Payton Pugh, a high school student in Winchester, VA was faced with a few options when it came to where she wanted to attend cooking school.
This trend seems to be fairly common among teens aspiring to become a chef or enter into any other technical trade.
Pugh graduated high school last year and was offer positions at several cooking schools in North Carolina, Pennsylvania, and as far away as California. The student chose to attend the cooking school at Baker College after high school graduation, though she had plenty of options.
Now she is attending culinary arts classes at the Culinary Institute of Michigan at Baker to earn an associate’s degree and intends to graduate in the middle of next year.
The cooking school’s parent institution, Baker College, is becoming accustomed to new students joining the ranks at the school. Out of state enrollments are on the rise at the school, nearly tripling in the last decade according to the school’s local paper.
The president of Baker College of Muskegon says that he believes this rise in enrollment is due to quality education and through tuitions costs that students can afford. Payton Pugh said her decision made based on a solid program and, though unrelated to the cooking school itself, the weather and scenery near the campus. She wanted to be near the large amounts of snow and liked that the beaches were nearby.
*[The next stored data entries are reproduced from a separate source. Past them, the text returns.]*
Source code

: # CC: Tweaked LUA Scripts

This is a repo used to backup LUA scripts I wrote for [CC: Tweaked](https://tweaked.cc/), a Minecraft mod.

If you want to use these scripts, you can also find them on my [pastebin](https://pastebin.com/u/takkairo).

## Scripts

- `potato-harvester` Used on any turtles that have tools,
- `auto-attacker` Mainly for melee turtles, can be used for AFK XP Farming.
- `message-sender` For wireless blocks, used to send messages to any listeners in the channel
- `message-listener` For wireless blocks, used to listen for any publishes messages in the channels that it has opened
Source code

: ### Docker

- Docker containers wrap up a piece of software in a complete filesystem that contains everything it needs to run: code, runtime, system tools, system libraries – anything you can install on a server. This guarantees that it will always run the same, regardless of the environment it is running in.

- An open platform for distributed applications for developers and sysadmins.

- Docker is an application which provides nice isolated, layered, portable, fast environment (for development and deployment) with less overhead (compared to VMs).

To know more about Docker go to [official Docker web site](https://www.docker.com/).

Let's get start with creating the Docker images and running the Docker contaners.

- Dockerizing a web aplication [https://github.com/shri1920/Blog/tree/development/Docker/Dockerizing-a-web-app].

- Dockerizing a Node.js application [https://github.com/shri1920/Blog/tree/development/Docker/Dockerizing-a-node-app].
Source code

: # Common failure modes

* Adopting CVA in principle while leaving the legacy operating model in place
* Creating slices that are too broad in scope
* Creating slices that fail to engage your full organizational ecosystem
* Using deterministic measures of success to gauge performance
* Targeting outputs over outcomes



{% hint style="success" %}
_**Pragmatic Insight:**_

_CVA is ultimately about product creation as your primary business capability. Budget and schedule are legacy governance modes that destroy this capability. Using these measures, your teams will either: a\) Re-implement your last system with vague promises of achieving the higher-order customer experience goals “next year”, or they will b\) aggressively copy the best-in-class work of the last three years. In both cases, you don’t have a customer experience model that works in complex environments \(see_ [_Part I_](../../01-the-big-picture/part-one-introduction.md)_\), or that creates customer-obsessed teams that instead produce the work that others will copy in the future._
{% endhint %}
Many students are following this trend in choosing a school that is a good fit based on several factors. This may be largely due to the overall availability of technical programs like cooking schools. As the demand in these industries rise, more cooking schools and higher learning technical institutions are born. This provides plenty of options for students who are shopping for the perfect program, cost, and location. The cooking school industry is thriving and as long as there is job demand for chefs, there will be a school to fit every student’s needs.